You are viewing a plain text version of this content. The canonical link for it is here.
Posted to dev@flink.apache.org by Chen Qin <qi...@gmail.com> on 2020/11/19 06:30:39 UTC
Hive Streaming write compaction
Hi there,
We are testing out writing Kafka to hive table as parquet format.
Currently, we have seen user has to choose to create lots of small files in
min level folder to gain latency benefits. I recall FF2020 Global folks
mentioned implement compaction logic during the checkpointing time. Wonder
how that goes? Love collaborate on this topic.
Chen
Pinterest
Re: Hive Streaming write compaction
Posted by Kurt Young <yk...@gmail.com>.
We just added this feature to 1.12 [1][2], it would be great that you can
download the 1.12 RC to test
it out, and give us some feedback.
In case you will wonder why I linked 2 jiras, it's because both FileSystem
& Hive connector share
the same option options and also the implementations.
[1] https://issues.apache.org/jira/browse/FLINK-19875
[2] https://issues.apache.org/jira/browse/FLINK-19886
Best,
Kurt
On Thu, Nov 19, 2020 at 2:31 PM Chen Qin <qi...@gmail.com> wrote:
> Hi there,
>
> We are testing out writing Kafka to hive table as parquet format.
> Currently, we have seen user has to choose to create lots of small files in
> min level folder to gain latency benefits. I recall FF2020 Global folks
> mentioned implement compaction logic during the checkpointing time. Wonder
> how that goes? Love collaborate on this topic.
>
> Chen
> Pinterest
>
Re: Hive Streaming write compaction
Posted by Jingsong Li <ji...@gmail.com>.
Hi Chen,
Table Filesystem/Hive sink file compaction has been merged into master,
detail in [1]. It is included in Flink 1.12.

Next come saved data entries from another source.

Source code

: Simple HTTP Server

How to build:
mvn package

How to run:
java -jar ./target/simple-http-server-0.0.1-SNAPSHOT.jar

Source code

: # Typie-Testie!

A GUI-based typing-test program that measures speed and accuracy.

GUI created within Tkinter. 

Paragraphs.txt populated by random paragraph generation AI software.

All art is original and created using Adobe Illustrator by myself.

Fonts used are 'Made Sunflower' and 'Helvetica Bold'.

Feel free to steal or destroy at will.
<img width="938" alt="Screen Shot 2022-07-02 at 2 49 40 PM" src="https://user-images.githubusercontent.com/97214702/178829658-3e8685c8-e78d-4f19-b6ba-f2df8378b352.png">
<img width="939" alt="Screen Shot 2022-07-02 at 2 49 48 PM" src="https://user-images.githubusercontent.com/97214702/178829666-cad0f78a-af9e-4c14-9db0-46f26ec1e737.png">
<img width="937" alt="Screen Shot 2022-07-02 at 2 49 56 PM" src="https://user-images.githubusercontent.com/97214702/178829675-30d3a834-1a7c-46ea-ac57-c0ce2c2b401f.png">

Hope you can have a try and test.
[1]https://issues.apache.org/jira/browse/FLINK-19345
Best,
Jingsong
On Thu, Nov 19, 2020 at 2:31 PM Chen Qin <qi...@gmail.com> wrote:
> Hi there,
>
> We are testing out writing Kafka to hive table as parquet format.
> Currently, we have seen user has to choose to create lots of small files in
> min level folder to gain latency benefits. I recall FF2020 Global folks
> mentioned implement compaction logic during the checkpointing time. Wonder
> how that goes? Love collaborate on this topic.
>
> Chen
> Pinterest
>
--
Best, Jingsong Lee